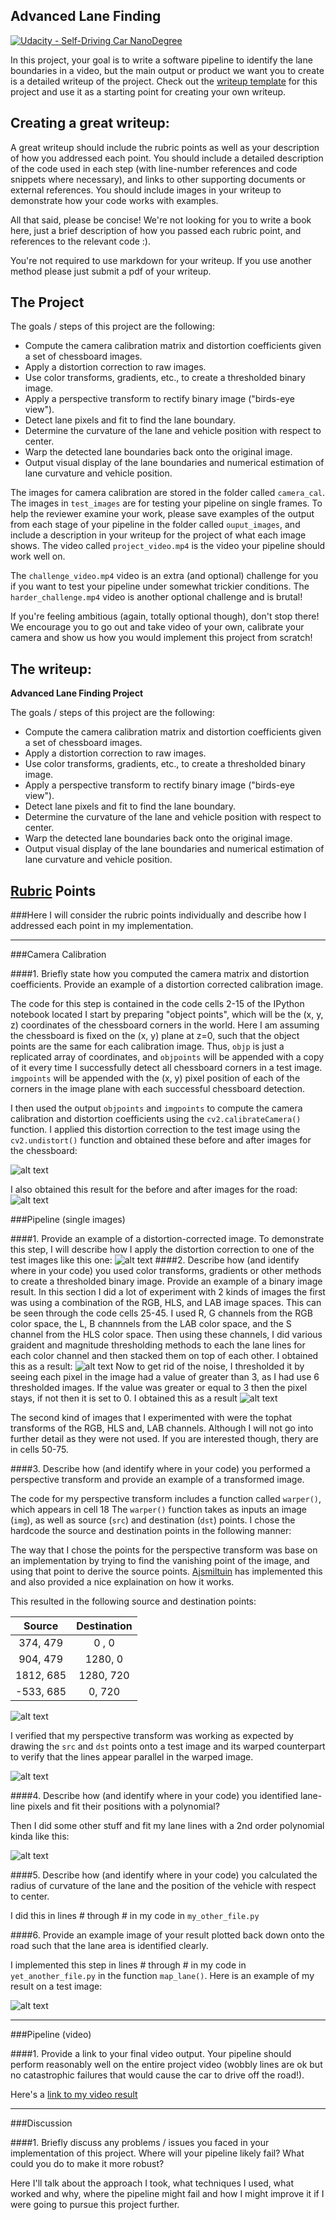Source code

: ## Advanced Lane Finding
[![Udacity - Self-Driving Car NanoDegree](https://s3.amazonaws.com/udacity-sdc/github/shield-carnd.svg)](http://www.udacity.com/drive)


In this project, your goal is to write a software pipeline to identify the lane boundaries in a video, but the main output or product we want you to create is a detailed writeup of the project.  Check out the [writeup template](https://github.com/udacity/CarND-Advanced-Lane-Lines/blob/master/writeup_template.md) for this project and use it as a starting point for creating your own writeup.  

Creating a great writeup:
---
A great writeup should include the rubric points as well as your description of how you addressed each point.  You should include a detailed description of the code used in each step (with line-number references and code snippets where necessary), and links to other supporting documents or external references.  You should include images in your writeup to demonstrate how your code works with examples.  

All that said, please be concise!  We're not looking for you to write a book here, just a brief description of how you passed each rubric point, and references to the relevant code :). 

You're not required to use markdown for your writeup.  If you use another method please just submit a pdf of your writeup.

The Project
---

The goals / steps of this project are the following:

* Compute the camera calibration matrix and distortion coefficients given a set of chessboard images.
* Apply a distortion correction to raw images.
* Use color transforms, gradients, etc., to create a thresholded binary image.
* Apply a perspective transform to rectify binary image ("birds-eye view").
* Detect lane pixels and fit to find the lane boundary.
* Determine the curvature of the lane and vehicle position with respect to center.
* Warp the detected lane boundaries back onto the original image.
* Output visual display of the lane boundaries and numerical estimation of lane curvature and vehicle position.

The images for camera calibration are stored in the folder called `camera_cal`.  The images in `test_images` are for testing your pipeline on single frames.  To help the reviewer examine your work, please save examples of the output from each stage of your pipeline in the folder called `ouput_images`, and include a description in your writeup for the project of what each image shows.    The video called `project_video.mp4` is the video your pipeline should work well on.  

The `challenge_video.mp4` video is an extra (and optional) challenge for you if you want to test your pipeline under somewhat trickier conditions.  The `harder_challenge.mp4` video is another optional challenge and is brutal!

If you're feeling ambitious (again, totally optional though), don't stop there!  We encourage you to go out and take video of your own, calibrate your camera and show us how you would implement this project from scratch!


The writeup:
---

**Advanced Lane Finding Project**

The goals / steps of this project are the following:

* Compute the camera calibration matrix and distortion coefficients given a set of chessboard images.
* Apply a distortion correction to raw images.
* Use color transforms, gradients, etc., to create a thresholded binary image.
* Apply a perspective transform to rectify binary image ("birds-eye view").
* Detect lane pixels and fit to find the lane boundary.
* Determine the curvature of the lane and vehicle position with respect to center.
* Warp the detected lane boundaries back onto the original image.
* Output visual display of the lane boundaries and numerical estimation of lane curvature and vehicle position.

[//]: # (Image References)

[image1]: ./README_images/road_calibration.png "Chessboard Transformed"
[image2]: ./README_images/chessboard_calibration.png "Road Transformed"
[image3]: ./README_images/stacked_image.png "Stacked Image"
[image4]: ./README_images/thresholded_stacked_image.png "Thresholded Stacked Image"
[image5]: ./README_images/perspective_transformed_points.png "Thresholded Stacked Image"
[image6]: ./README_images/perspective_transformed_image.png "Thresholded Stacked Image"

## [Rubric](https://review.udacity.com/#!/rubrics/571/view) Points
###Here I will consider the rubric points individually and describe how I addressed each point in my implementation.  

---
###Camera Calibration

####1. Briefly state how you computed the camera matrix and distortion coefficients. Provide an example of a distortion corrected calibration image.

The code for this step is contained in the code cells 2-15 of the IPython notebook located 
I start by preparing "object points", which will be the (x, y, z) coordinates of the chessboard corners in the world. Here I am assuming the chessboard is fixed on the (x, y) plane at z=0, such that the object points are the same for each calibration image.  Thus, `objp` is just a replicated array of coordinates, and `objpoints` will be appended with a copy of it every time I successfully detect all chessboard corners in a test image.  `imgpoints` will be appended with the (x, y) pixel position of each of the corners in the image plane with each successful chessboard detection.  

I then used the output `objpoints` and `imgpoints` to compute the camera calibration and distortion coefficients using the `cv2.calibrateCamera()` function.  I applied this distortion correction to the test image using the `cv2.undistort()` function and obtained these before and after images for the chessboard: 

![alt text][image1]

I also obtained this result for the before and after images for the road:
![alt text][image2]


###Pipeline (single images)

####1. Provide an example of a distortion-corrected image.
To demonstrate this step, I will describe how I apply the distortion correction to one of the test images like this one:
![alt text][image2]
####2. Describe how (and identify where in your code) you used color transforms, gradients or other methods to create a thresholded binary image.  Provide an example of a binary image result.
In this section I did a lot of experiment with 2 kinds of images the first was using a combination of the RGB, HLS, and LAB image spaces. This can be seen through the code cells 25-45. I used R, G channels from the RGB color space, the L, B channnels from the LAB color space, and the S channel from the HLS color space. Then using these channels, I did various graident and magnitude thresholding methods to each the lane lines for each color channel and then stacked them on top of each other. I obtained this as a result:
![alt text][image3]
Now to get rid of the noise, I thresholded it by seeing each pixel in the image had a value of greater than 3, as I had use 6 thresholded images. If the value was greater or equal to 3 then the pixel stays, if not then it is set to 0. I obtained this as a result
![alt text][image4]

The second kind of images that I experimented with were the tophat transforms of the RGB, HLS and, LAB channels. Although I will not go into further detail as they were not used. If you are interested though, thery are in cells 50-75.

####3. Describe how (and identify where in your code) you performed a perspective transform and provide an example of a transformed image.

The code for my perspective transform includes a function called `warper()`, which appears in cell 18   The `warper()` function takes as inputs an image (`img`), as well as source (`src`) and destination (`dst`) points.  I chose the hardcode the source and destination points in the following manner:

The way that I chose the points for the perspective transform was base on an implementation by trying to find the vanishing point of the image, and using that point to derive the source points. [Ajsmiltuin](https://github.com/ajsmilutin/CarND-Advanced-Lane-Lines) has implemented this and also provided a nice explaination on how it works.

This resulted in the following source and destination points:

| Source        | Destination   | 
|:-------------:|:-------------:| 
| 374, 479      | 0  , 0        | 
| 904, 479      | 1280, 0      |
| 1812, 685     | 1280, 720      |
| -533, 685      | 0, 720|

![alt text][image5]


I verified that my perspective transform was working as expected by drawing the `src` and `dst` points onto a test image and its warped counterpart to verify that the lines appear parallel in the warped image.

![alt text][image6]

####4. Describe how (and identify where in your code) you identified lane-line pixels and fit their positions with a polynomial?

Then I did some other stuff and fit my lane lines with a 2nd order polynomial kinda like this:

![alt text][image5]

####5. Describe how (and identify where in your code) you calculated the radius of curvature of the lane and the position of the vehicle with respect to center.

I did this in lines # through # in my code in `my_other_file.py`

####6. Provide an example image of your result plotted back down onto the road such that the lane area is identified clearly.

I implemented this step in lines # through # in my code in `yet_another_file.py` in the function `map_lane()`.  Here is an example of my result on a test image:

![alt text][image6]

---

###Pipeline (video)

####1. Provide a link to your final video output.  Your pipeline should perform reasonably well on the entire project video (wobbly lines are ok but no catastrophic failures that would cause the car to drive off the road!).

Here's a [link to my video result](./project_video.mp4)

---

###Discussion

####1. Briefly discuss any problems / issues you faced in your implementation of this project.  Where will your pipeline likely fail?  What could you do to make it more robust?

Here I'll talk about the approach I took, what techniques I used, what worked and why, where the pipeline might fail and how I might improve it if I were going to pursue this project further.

--------

What you have to do:
Skip the pictures, then retype every line above exactly.

Response box:
Source code

: ## Advanced Lane Finding
[![Udacity - Self-Driving Car NanoDegree](https://s3.amazonaws.com/udacity-sdc/github/shield-carnd.svg)](http://www.udacity.com/drive)


In this project, your goal is to write a software pipeline to identify the lane boundaries in a video, but the main output or product we want you to create is a detailed writeup of the project.  Check out the [writeup template](https://github.com/udacity/CarND-Advanced-Lane-Lines/blob/master/writeup_template.md) for this project and use it as a starting point for creating your own writeup.  

Creating a great writeup:
---
A great writeup should include the rubric points as well as your description of how you addressed each point.  You should include a detailed description of the code used in each step (with line-number references and code snippets where necessary), and links to other supporting documents or external references.  You should include images in your writeup to demonstrate how your code works with examples.  

All that said, please be concise!  We're not looking for you to write a book here, just a brief description of how you passed each rubric point, and references to the relevant code :). 

You're not required to use markdown for your writeup.  If you use another method please just submit a pdf of your writeup.

The Project
---

The goals / steps of this project are the following:

* Compute the camera calibration matrix and distortion coefficients given a set of chessboard images.
* Apply a distortion correction to raw images.
* Use color transforms, gradients, etc., to create a thresholded binary image.
* Apply a perspective transform to rectify binary image ("birds-eye view").
* Detect lane pixels and fit to find the lane boundary.
* Determine the curvature of the lane and vehicle position with respect to center.
* Warp the detected lane boundaries back onto the original image.
* Output visual display of the lane boundaries and numerical estimation of lane curvature and vehicle position.

The images for camera calibration are stored in the folder called `camera_cal`.  The images in `test_images` are for testing your pipeline on single frames.  To help the reviewer examine your work, please save examples of the output from each stage of your pipeline in the folder called `ouput_images`, and include a description in your writeup for the project of what each image shows.    The video called `project_video.mp4` is the video your pipeline should work well on.  

The `challenge_video.mp4` video is an extra (and optional) challenge for you if you want to test your pipeline under somewhat trickier conditions.  The `harder_challenge.mp4` video is another optional challenge and is brutal!

If you're feeling ambitious (again, totally optional though), don't stop there!  We encourage you to go out and take video of your own, calibrate your camera and show us how you would implement this project from scratch!


The writeup:
---

**Advanced Lane Finding Project**

The goals / steps of this project are the following:

* Compute the camera calibration matrix and distortion coefficients given a set of chessboard images.
* Apply a distortion correction to raw images.
* Use color transforms, gradients, etc., to create a thresholded binary image.
* Apply a perspective transform to rectify binary image ("birds-eye view").
* Detect lane pixels and fit to find the lane boundary.
* Determine the curvature of the lane and vehicle position with respect to center.
* Warp the detected lane boundaries back onto the original image.
* Output visual display of the lane boundaries and numerical estimation of lane curvature and vehicle position.

[//]: # (Image References)

[image1]: ./README_images/road_calibration.png "Chessboard Transformed"
[image2]: ./README_images/chessboard_calibration.png "Road Transformed"
[image3]: ./README_images/stacked_image.png "Stacked Image"
[image4]: ./README_images/thresholded_stacked_image.png "Thresholded Stacked Image"
[image5]: ./README_images/perspective_transformed_points.png "Thresholded Stacked Image"
[image6]: ./README_images/perspective_transformed_image.png "Thresholded Stacked Image"

## [Rubric](https://review.udacity.com/#!/rubrics/571/view) Points
###Here I will consider the rubric points individually and describe how I addressed each point in my implementation.  

---
###Camera Calibration

####1. Briefly state how you computed the camera matrix and distortion coefficients. Provide an example of a distortion corrected calibration image.

The code for this step is contained in the code cells 2-15 of the IPython notebook located 
I start by preparing "object points", which will be the (x, y, z) coordinates of the chessboard corners in the world. Here I am assuming the chessboard is fixed on the (x, y) plane at z=0, such that the object points are the same for each calibration image.  Thus, `objp` is just a replicated array of coordinates, and `objpoints` will be appended with a copy of it every time I successfully detect all chessboard corners in a test image.  `imgpoints` will be appended with the (x, y) pixel position of each of the corners in the image plane with each successful chessboard detection.  

I then used the output `objpoints` and `imgpoints` to compute the camera calibration and distortion coefficients using the `cv2.calibrateCamera()` function.  I applied this distortion correction to the test image using the `cv2.undistort()` function and obtained these before and after images for the chessboard: 

![alt text][image1]

I also obtained this result for the before and after images for the road:
![alt text][image2]


###Pipeline (single images)

####1. Provide an example of a distortion-corrected image.
To demonstrate this step, I will describe how I apply the distortion correction to one of the test images like this one:
![alt text][image2]
####2. Describe how (and identify where in your code) you used color transforms, gradients or other methods to create a thresholded binary image.  Provide an example of a binary image result.
In this section I did a lot of experiment with 2 kinds of images the first was using a combination of the RGB, HLS, and LAB image spaces. This can be seen through the code cells 25-45. I used R, G channels from the RGB color space, the L, B channnels from the LAB color space, and the S channel from the HLS color space. Then using these channels, I did various graident and magnitude thresholding methods to each the lane lines for each color channel and then stacked them on top of each other. I obtained this as a result:
![alt text][image3]
Now to get rid of the noise, I thresholded it by seeing each pixel in the image had a value of greater than 3, as I had use 6 thresholded images. If the value was greater or equal to 3 then the pixel stays, if not then it is set to 0. I obtained this as a result
![alt text][image4]

The second kind of images that I experimented with were the tophat transforms of the RGB, HLS and, LAB channels. Although I will not go into further detail as they were not used. If you are interested though, thery are in cells 50-75.

####3. Describe how (and identify where in your code) you performed a perspective transform and provide an example of a transformed image.

The code for my perspective transform includes a function called `warper()`, which appears in cell 18   The `warper()` function takes as inputs an image (`img`), as well as source (`src`) and destination (`dst`) points.  I chose the hardcode the source and destination points in the following manner:

The way that I chose the points for the perspective transform was base on an implementation by trying to find the vanishing point of the image, and using that point to derive the source points. [Ajsmiltuin](https://github.com/ajsmilutin/CarND-Advanced-Lane-Lines) has implemented this and also provided a nice explaination on how it works.

This resulted in the following source and destination points:

| Source        | Destination   | 
|:-------------:|:-------------:| 
| 374, 479      | 0  , 0        | 
| 904, 479      | 1280, 0      |
| 1812, 685     | 1280, 720      |
| -533, 685      | 0, 720|

![alt text][image5]


I verified that my perspective transform was working as expected by drawing the `src` and `dst` points onto a test image and its warped counterpart to verify that the lines appear parallel in the warped image.

![alt text][image6]

####4. Describe how (and identify where in your code) you identified lane-line pixels and fit their positions with a polynomial?

Then I did some other stuff and fit my lane lines with a 2nd order polynomial kinda like this:

![alt text][image5]

####5. Describe how (and identify where in your code) you calculated the radius of curvature of the lane and the position of the vehicle with respect to center.

I did this in lines # through # in my code in `my_other_file.py`

####6. Provide an example image of your result plotted back down onto the road such that the lane area is identified clearly.

I implemented this step in lines # through # in my code in `yet_another_file.py` in the function `map_lane()`.  Here is an example of my result on a test image:

![alt text][image6]

---

###Pipeline (video)

####1. Provide a link to your final video output.  Your pipeline should perform reasonably well on the entire project video (wobbly lines are ok but no catastrophic failures that would cause the car to drive off the road!).

Here's a [link to my video result](./project_video.mp4)

---

###Discussion

####1. Briefly discuss any problems / issues you faced in your implementation of this project.  Where will your pipeline likely fail?  What could you do to make it more robust?

Here I'll talk about the approach I took, what techniques I used, what worked and why, where the pipeline might fail and how I might improve it if I were going to pursue this project further.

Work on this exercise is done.